Filter the entries for the word "stock". Copy each line in which it occurs.

── EXERCISE INPUT ──

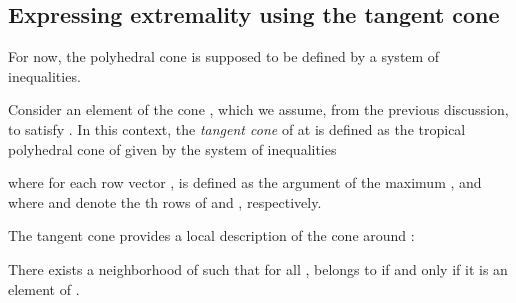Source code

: \documentclass[proceedings]{stacs}
\begin{document}
\subsection{Expressing extremality using the tangent cone} 

For now, the polyhedral cone  is supposed to be defined by a system  of  inequalities. 


Consider an element  of the cone ,
which we assume, from the previous discussion,
to satisfy .
In this context, the \emph{tangent cone} of  at  is defined as the tropical polyhedral cone  of  given by the system of inequalities

where for each row vector ,  is defined as the argument of the maximum , and where  and  denote the th rows of  and , respectively.


The tangent cone  provides a local description of the cone  around :
\begin{proposition}\label{prop:tangent_cone}
There exists a neighborhood  of  such that for all ,  belongs to  if and only if it is an element of .
\end{proposition}
\end{document}
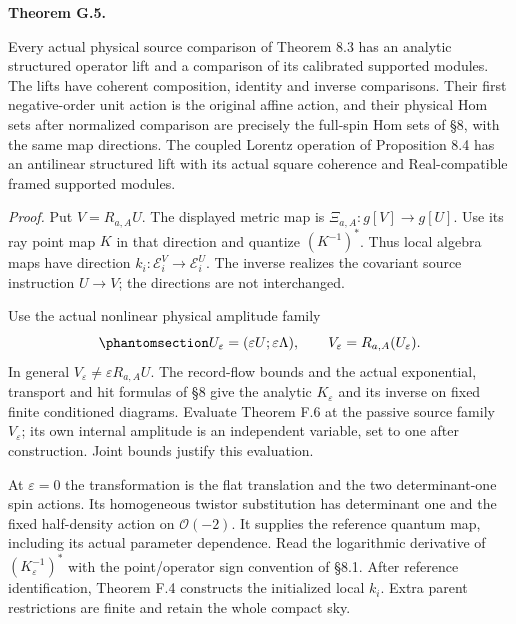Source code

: \documentclass[
  english,
  11pt,
  reqno]{amsart}
\makeatletter
\newcommand{\pandocstatementheading}[1]{%
  \par\addpenalty{\@beginparpenalty}%
  \addvspace{.5\baselineskip plus .2\baselineskip minus .2\baselineskip}%
  {\normalfont\bfseries #1\par}%
  \nobreak\@afterindenttrue\@afterheading
}
\makeatother
\begin{document}
\pandocstatementheading{\protect{}\label{thm:gg-op-physical-comparisons}Theorem G.5.}

Every actual physical source comparison of Theorem 8.3 has an analytic
structured operator lift and a comparison of its calibrated supported
modules. The lifts have coherent composition, identity and inverse
comparisons. Their first negative-order unit action is the original
affine action, and their physical Hom sets after normalized comparison
are precisely the full-spin Hom sets of §8, with the same map
directions. The coupled Lorentz operation of Proposition 8.4 has an
antilinear structured lift with its actual square coherence and
Real-compatible framed supported modules.

\emph{Proof.} Put \(V=R_{a,A}U\). The displayed metric map is
\(\Xi_{a,A}:g[V]\to g[U]\). Use its ray point map \(K\) in that
direction and quantize \((K^{-1})^*\). Thus local algebra maps have
direction \(k_i:\mathcal E_i^V\to\mathcal E_i^U\). The inverse realizes
the covariant source instruction \(U\to V\); the directions are not
interchanged.

Use the actual nonlinear physical amplitude family
\begin{equation}\protect\phantomsection\label{eq:gg-op-physical-amplitude}{
 U_\varepsilon=(\varepsilon U;\varepsilon\Lambda),
 \qquad V_\varepsilon=R_{a,A}(U_\varepsilon).
}\end{equation} In general \(V_\varepsilon\ne\varepsilon R_{a,A}U\). The
record-flow bounds and the actual exponential, transport and hit
formulas of §8 give the analytic \(K_\varepsilon\) and its inverse on
fixed finite conditioned diagrams. Evaluate Theorem F.6 at the passive
source family \(V_\varepsilon\); its own internal amplitude is an
independent variable, set to one after construction. Joint bounds
justify this evaluation.

At \(\varepsilon=0\) the transformation is the flat translation and the
two determinant-one spin actions. Its homogeneous twistor substitution
has determinant one and the fixed half-density action on
\(\mathcal O(-2)\). It supplies the reference quantum map, including its
actual parameter dependence. Read the logarithmic derivative of
\((K_\varepsilon^{-1})^*\) with the point/operator sign convention of
§8.1. After reference identification, Theorem F.4 constructs the
initialized local \(k_i\). Extra parent restrictions are finite and
retain the whole compact sky.
\end{document}
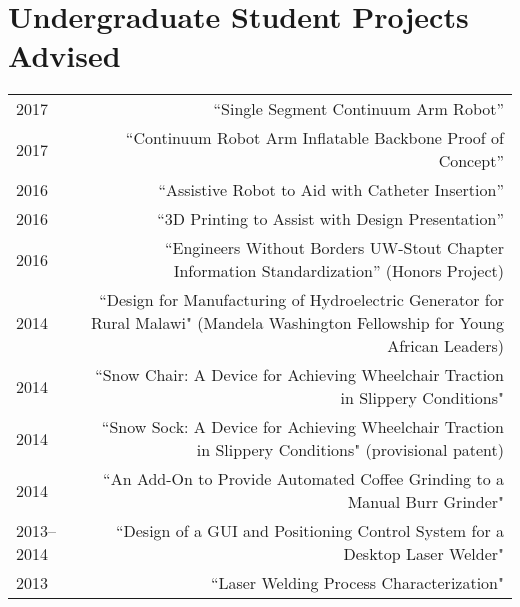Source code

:
\section*{Undergraduate Student Projects Advised}
\begin{tabular}{L!{\VRule}R}
2017&``Single Segment Continuum Arm Robot''\\
2017&``Continuum Robot Arm Inflatable Backbone Proof of Concept''\\
2016&``Assistive Robot to Aid with Catheter Insertion''\\
2016&``3D Printing to Assist with Design Presentation''\\
2016&``Engineers Without Borders UW-Stout Chapter Information Standardization'' (Honors Project)\\
2014&``Design for Manufacturing of Hydroelectric Generator for Rural Malawi" (Mandela Washington Fellowship for Young African Leaders)\\
2014&``Snow Chair: A Device for Achieving Wheelchair Traction in Slippery Conditions"\\
2014&``Snow Sock: A Device for Achieving Wheelchair Traction in Slippery Conditions" (provisional patent)\\
2014&``An Add-On to Provide Automated Coffee Grinding to a Manual Burr Grinder"\\
2013--2014&``Design of a GUI and Positioning Control System for a Desktop Laser Welder"\\
2013&``Laser Welding Process Characterization"\\
\end{tabular}
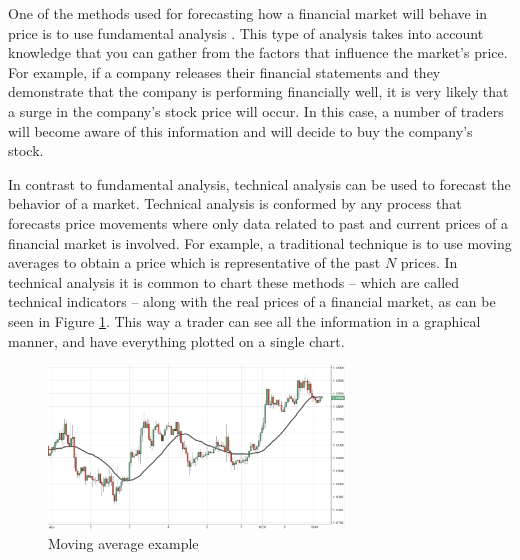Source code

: One of the methods used for forecasting how a financial market will behave in
price is to use fundamental analysis \cite{Kadiri2015}. This type of analysis takes into %
account knowledge that you can gather from the factors that influence the %
market's price. For example, if a company releases their financial statements
and they demonstrate that the company is performing financially well, it is very
likely that a surge in the company's stock price will occur. In this case, a
number of traders will become aware of this information and will decide to buy
the company's stock.

In contrast to fundamental analysis, technical analysis can be used to forecast
the behavior of a market. Technical analysis is conformed by any process that
forecasts price movements where only data related to past and current prices of
a financial market is involved. For example, a traditional technique is to use
moving averages to obtain a price which is representative of the past $N$
prices. In technical analysis it is common to chart these methods -- which are
called technical indicators -- along with the real prices of a financial market,
as can be seen in Figure \ref{figure:moving-average-example}. This way a trader
can see all the information in a graphical manner, and have everything plotted
on a single chart.

\begin{figure}
  \centering
  \includegraphics[width=0.7\textwidth]{img/moving-average.png}
  \caption{Moving average example}
  \label{figure:moving-average-example}
\end{figure}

───

RESULT OF THIS TASK:
likely that a surge in the company's stock price will occur. In this case, a
the company's stock.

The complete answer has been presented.